Exercise:
State the number of lines that hold "lambda" in the records below, with no other words.

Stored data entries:
........
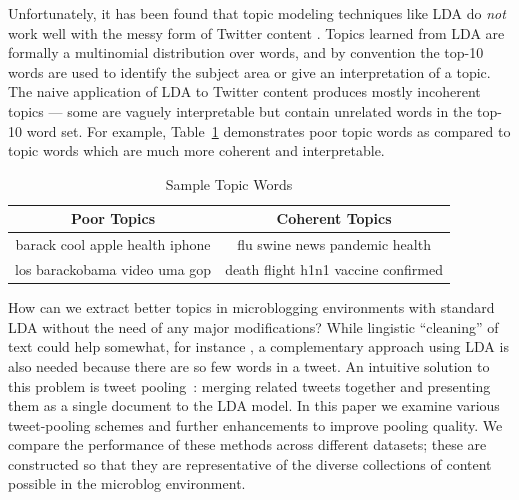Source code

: \documentclass{sig-alternate}
\begin{document}
Unfortunately, it has been found that topic modeling techniques like
LDA do \emph{not} work well with the messy form of Twitter content
\cite{wayne}.  Topics learned from LDA are formally a multinomial
distribution over words, and by convention the top-10 words are used
to identify the subject area or give an interpretation of a topic.
The naive application of LDA to Twitter content produces mostly
incoherent topics --- some are vaguely interpretable but contain
unrelated words in the top-10 word set.  For example,
Table~\ref{tbl-0} demonstrates poor topic words as compared to topic
words which are much more coherent and interpretable.

\begin{table}[!h]
\centering
\resizebox{8.5cm}{!} 
{
	\begin{tabular}{|c|c|}
	\hline
        Poor Topics  & Coherent Topics \\
\hline
 {\small barack cool apple health iphone}
 &
 {\small flu swine news pandemic health}\\
 {\small los barackobama video uma gop} & {\small death flight h1n1 vaccine confirmed} \\
 \hline
	\end{tabular}
}
\caption{Sample Topic Words}\label{tbl-0}
\end{table}


How can we extract better topics in
microblogging environments with standard LDA without the need of any
major modifications?  
While lingistic ``cleaning'' of text could help somewhat,
for instance  \cite{Han2012},  a complementary approach 
using LDA is also needed because there are so few words in a tweet.
An intuitive solution to this problem is tweet
pooling~\cite{Weng2010wsdm,hong}: merging related tweets together and presenting them as a
single document to the LDA model.  
In this paper we examine various tweet-pooling schemes and further 
enhancements to improve pooling quality.  We compare
the performance of these methods across different datasets; these are
constructed so that they are representative of the diverse collections
of content possible in the microblog environment.  
\end{document}
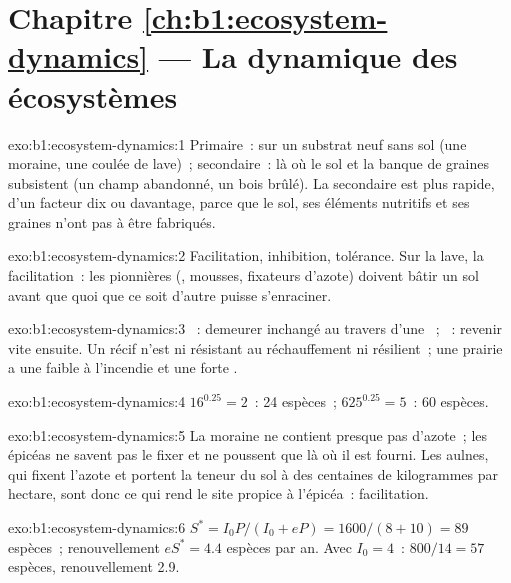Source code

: \section*{Chapitre \ref{ch:b1:ecosystem-dynamics} --- La dynamique des écosystèmes}

\begin{solution}{exo:b1:ecosystem-dynamics:1}
Primaire~: sur un substrat neuf sans sol (une moraine, une coulée de
lave)~; secondaire~: là où le sol et la banque de graines subsistent (un
champ abandonné, un bois brûlé). La secondaire est plus rapide, d'un
facteur dix ou davantage, parce que le sol, ses éléments nutritifs et
ses graines n'ont pas à être fabriqués.
\end{solution}

\begin{solution}{exo:b1:ecosystem-dynamics:2}
Facilitation, inhibition, tolérance. Sur la lave, la facilitation~: les
pionnières (, mousses, fixateurs d'azote) doivent bâtir un sol
avant que quoi que ce soit d'autre puisse s'enraciner.
\end{solution}

\begin{solution}{exo:b1:ecosystem-dynamics:3}
~: demeurer inchangé au travers d'une ~;
~: revenir vite ensuite. Un récif n'est ni résistant au
réchauffement ni résilient~; une prairie a une faible  à
l'incendie et une forte .
\end{solution}

\begin{solution}{exo:b1:ecosystem-dynamics:4}
$16^{0.25} = 2$~: \num{24} espèces~; $625^{0.25} = 5$~: \num{60} espèces.
\end{solution}

\begin{solution}{exo:b1:ecosystem-dynamics:5}
La moraine ne contient presque pas d'azote~; les épicéas ne savent pas
le fixer et ne poussent que là où il est fourni. Les aulnes, qui fixent
l'azote et portent la teneur du sol à des centaines de kilogrammes par
hectare, sont donc ce qui rend le site propice à l'épicéa~:
facilitation.
\end{solution}

\begin{solution}{exo:b1:ecosystem-dynamics:6}
$S^* = I_0 P/(I_0 + eP) = 1600/(8 + 10) = 89$ espèces~; renouvellement
$eS^* = 4.4$ espèces par an. Avec $I_0 = 4$~: $800/14 = 57$ espèces,
renouvellement \num{2.9}.
\end{solution}

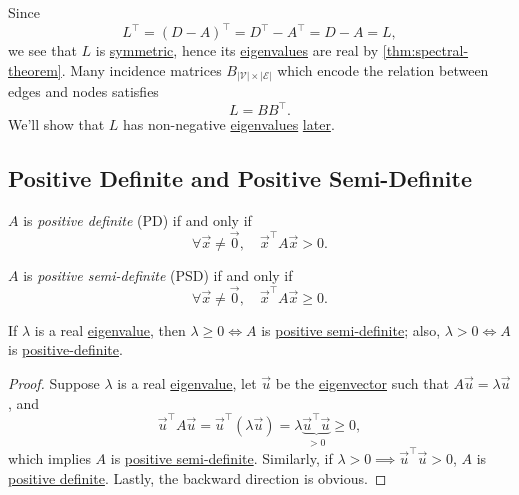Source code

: \begin{remark}
	Since
	\[
		L^{\top} = (D - A)^{\top} = D^{\top} - A^{\top} = D - A = L,
	\]
	we see that \(L\) is \hyperref[def:symmetric-matrix]{symmetric}, hence its \hyperref[def:eigenvalue]{eigenvalues} are real by \autoref{thm:spectral-theorem}. Many incidence matrices \(B_{\left\vert \mathcal{V} \right\vert \times \left\vert \mathcal{E} \right\vert }\) which encode the relation between edges and nodes satisfies
	\[
		L = BB^{\top}.
	\]
	We'll show that \(L\) has non-negative \hyperref[def:eigenvalue]{eigenvalues} \hyperref[rmk:property-of-Laplacian]{later}.
\end{remark}
\subsection{Positive Definite and Positive Semi-Definite}
\begin{definition}\label{def:positive-definite}
	\(A \) is \emph{positive definite} (PD) if and only if
	\[
		\forall \vec{x} \neq  \vec{0},\quad \vec{x}^{\top}A \vec{x} > 0.
	\]
\end{definition}

\begin{definition}\label{def:positive-semi-definite}
	\(A \) is \emph{positive semi-definite} (PSD) if and only if
	\[
		\forall \vec{x} \neq  \vec{0},\quad \vec{x}^{\top}A \vec{x} \geq  0.
	\]
\end{definition}

\begin{lemma}\label{lma:lec8-1}
	If \(\lambda\) is a real \hyperref[def:eigenvalue]{eigenvalue}, then \(\lambda \geq  0 \iff A\) is \hyperref[def:positive-semi-definite]{positive semi-definite}; also, \(\lambda > 0 \iff A\) is \hyperref[def:positive-definite]{positive-definite}.
\end{lemma}
\begin{proof}
	Suppose \(\lambda\) is a real \hyperref[def:eigenvalue]{eigenvalue}, let \(\vec{u}\) be the \hyperref[def:eigenvector]{eigenvector} such that \(A \vec{u} = \lambda \vec{u}\), and
	\[
		\vec{u}^{\top} A \vec{u} = \vec{u}^{\top} (\lambda \vec{u}) = \lambda \underbrace{\vec{u}^{\top}\vec{u}}_{>0} \geq 0,
	\]
	which implies \(A\) is \hyperref[def:positive-semi-definite]{positive semi-definite}. Similarly, if \(\lambda > 0 \implies \vec{u}^{\top} \vec{u} > 0\), \(A\) is \hyperref[def:positive-definite]{positive definite}. Lastly, the backward direction is obvious.
\end{proof}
........
Answer box:
4